The story of the Girls of the Golden West is one of determination and centered purpose. They wanted to be singers, they wanted to sing over the air and they have succeeded.
Their real names are Dottie and Millie Good. They come from Texas and at heart they are real Texans. Their mother plays the guitar, their father sings and all eight children are musical.
When they were youngsters, they were ushered into the front room after supper and had singing bees all their own. Their oldest sister played the piano, both their father and mother played and they all sang. They had contests to see who could sing the loudest and best, whistling contests and so on and hilarious in their idea of make-believe, they always pretended they were on the stage. They “played like” they were bowing to vast audiences and they acknowledged the applause as graciously as if they were.
While Dollie, the youngest, was still in school she decided that she wanted to play and sing more than anything else. Her mother told her that she would either have to stop school or stop spending so much time in learning to play a guitar. So Dollie, intent on her purpose, stopped school.
She wanted to play a guitar because her mother played one but she wasn’t quite sure just how to go about it. She played a ukulele ever since she was a child.and so she tuned the guitar in just the same way and managed to get music of a sort out of it. Then she started harmonizing with her own music and playing while Millie sang.
When they had learned about two songs together they decided to attempt a radio tryout. They went down to WIL and had an audition on one of the two songs that they knew and they were so well received that they were given a job immediately. They were scared to death for their repertoire was limited and so they started learning some popular songs. The program director there told them to play and sing more “hill billy” songs and they were so new in the game that they didn’t even know what he meant!
After about six weeks, they decided to devote more of their time to learning to sing and concentrated on that. They came down to try out on “Hank” Richards’ County Fair last summer and have been at KMOX since then with the exception of three months they spent at the KER outlet in Milford, Kansas.
Besides being talented, (they both play banjos and violin) they are pretty and friendly and happy in the work that they are doing. Millie has dark brown hair and laughing brown eyes and Dollie is taller, quite slender with broad shoulders and has light brown hair and a smile that would win anyone.
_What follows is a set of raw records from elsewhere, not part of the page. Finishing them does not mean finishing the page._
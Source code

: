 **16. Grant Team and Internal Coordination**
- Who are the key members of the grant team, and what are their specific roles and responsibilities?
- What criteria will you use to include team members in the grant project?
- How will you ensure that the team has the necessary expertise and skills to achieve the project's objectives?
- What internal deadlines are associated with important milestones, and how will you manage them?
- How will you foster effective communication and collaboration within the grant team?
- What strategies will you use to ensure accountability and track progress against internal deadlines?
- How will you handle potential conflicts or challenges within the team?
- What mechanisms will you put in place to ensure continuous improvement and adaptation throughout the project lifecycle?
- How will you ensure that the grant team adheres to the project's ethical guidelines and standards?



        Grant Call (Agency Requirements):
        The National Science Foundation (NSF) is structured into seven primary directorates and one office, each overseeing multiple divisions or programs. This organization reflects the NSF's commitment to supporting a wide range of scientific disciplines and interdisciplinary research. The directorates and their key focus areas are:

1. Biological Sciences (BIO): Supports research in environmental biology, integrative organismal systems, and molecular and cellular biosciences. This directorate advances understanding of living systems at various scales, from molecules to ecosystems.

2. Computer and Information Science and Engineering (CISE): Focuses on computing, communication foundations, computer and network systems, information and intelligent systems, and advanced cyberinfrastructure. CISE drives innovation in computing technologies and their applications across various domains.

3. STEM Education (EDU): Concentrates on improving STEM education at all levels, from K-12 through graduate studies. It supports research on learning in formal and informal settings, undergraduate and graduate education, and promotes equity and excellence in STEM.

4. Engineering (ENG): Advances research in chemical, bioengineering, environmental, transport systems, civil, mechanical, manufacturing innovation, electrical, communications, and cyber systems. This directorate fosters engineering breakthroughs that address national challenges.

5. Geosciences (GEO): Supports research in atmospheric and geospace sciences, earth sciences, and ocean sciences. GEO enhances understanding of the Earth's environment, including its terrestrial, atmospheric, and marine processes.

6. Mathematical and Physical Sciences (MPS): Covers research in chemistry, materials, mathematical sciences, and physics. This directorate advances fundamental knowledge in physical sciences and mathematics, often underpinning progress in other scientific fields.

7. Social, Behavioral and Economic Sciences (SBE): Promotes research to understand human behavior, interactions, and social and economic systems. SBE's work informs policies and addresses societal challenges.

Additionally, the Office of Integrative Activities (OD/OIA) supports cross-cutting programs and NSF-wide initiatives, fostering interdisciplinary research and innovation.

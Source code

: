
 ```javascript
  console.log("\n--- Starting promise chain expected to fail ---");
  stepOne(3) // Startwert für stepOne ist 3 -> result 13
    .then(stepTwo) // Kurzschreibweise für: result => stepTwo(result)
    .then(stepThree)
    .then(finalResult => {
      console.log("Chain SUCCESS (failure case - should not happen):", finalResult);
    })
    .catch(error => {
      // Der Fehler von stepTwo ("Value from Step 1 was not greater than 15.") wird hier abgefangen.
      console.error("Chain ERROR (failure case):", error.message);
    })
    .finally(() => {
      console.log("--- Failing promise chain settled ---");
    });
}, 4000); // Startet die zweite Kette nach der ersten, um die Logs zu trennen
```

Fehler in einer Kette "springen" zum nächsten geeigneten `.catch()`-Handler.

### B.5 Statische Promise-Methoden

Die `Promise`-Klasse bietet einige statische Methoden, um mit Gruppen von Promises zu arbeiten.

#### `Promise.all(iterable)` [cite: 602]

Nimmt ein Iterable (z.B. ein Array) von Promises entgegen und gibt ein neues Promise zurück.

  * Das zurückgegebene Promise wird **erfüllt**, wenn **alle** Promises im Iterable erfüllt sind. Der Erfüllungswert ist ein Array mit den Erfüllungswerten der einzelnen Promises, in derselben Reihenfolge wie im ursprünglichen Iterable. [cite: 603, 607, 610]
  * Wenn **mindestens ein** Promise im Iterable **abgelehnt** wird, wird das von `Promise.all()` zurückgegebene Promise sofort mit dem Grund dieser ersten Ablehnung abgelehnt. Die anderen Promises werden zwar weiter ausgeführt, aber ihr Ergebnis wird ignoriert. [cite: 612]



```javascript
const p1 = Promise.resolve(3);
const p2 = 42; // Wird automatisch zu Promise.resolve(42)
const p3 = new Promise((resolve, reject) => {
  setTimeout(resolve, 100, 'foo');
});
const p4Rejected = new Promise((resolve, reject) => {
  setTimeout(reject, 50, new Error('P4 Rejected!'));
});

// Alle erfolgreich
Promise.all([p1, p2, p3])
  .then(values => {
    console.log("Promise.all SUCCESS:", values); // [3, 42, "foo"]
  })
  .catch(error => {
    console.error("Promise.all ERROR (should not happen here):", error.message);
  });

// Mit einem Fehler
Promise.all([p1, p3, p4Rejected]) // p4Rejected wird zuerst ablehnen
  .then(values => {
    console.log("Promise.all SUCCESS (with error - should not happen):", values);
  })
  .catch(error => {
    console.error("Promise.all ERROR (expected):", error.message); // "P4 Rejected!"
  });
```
Their childhood ambition of being on stage is gratified in the personal appearances that they make throughout the surrounding cities. They are a part of Wyoming Jack’s rodeo unit that is booked out for personal appearances and they are featured as the only two girls singing yodeling Western songs on the air. Millie harmonizes yodeling which is a unique feat.
When they sing “I Want to Go Back to Texas,” they really mean it for, as they explain with a dreamy look in their eyes, they really love Texas and the West. They can visualize the mountains when they sing about them, they can picture the camp fires and are really inspired when they are singing about that country. It takes real feeling to be able to sing about that territory, they explain, and they have it.
They appear on the Early Morning Farm Folks Hour, the KMOX County Fair as well as on special programs when Wyoming Jack is the announcer of his own Western Rodeo.
They have talent and ambition and a native interest in things, they are determined to succeed further in radio work and in talking to them and realizing what pretty, clever girls they were, I decided that they started out to win, and at the moment that is…success.